Only a certain quantity of gold/silver, as money commodity, can act as money, precisely because of what money is, as separate from commodity. Money is the universal equivalent form of value. It is not a thing, be it gold, silver, cattle or paper notes, but a social relation, it is a representation of a given amount of social labour-time, the equivalent of the total value of commodities to be circulated. The quantity of gold/silver that can act as money, therefore, is determined by this total value of commodities, and the value of the money commodity itself, relative to it.
If the total value of commodities is equal to 1 million hours of labour, then only 100,000 grams of gold represent money, i.e. the equivalent form of the value of social production. That is true whether the given economy has in its possession 10 million grams of gold, 10 thousand grams of gold, or only 10 grams of gold. That is because the gold, here, is only “ideal gold”, like an ideal metre, used as measuring stick.
Money, however, does not only act as measure of value. As currency, it also acts as means of circulation. In that capacity, it is not “ideal gold” that is required, but real gold, or a money token representing it, and giving a claim to it. If 100,000 grams of gold represent money, and a gram of gold is the standard of price, with each gram performing 10 transactions a year, 10,000 grams of gold act as currency. As Marx sets out in A Contribution To The Critique of Political Economy, this determines how much currency can be put into circulation, because, as coin/currency, the value of each token is determined, not by its material content, but by the amount of “ideal gold” it represents, i.e. the amount of actual gold that would otherwise have been put into circulation. This is why debased coins, and even paper notes, with no value, can continue to circulate, provided they conform to this requirement. By the same token, if this requirement is breached, by too many tokens being put into circulation, the value of each token is, thereby, reduced accordingly, resulting in inflation.

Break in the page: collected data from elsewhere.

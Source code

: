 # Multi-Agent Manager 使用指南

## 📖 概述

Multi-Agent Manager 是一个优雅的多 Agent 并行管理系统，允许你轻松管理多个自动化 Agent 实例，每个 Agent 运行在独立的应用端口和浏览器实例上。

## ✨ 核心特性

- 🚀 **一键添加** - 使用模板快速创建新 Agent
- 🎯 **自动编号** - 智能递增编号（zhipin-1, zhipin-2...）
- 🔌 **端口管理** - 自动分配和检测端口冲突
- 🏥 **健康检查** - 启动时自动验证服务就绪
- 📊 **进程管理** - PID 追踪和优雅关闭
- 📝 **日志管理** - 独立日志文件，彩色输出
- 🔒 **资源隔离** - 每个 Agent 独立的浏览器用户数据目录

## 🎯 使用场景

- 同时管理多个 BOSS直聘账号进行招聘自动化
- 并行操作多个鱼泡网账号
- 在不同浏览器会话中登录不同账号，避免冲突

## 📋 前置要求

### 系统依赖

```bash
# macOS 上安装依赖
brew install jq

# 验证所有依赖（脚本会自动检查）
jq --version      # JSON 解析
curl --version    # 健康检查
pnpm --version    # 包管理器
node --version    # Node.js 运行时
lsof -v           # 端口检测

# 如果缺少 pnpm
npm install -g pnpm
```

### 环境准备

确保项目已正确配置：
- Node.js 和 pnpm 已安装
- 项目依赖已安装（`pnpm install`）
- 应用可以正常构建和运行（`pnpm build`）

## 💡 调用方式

In such conditions, where precious metal tokens are used, the market price of the metal rises above the mint-price. As described by Gresham's Law, the full weight coins are driven out of circulation, and the basis of the currency is changed so that the quantity of metal represented by the standard of price is reduced. Similarly, where paper notes are redeemable in gold, an excess of notes, resulting in inflation, sees the notes redeemed for the nominal weight of gold they represent, whose price has now risen, which reduces the amount of notes in circulation. In fiat currency systems, the paper cannot be redeemed for gold, and so the value of each note, and of the standard of prices, is reduced, so that a general inflation of prices results.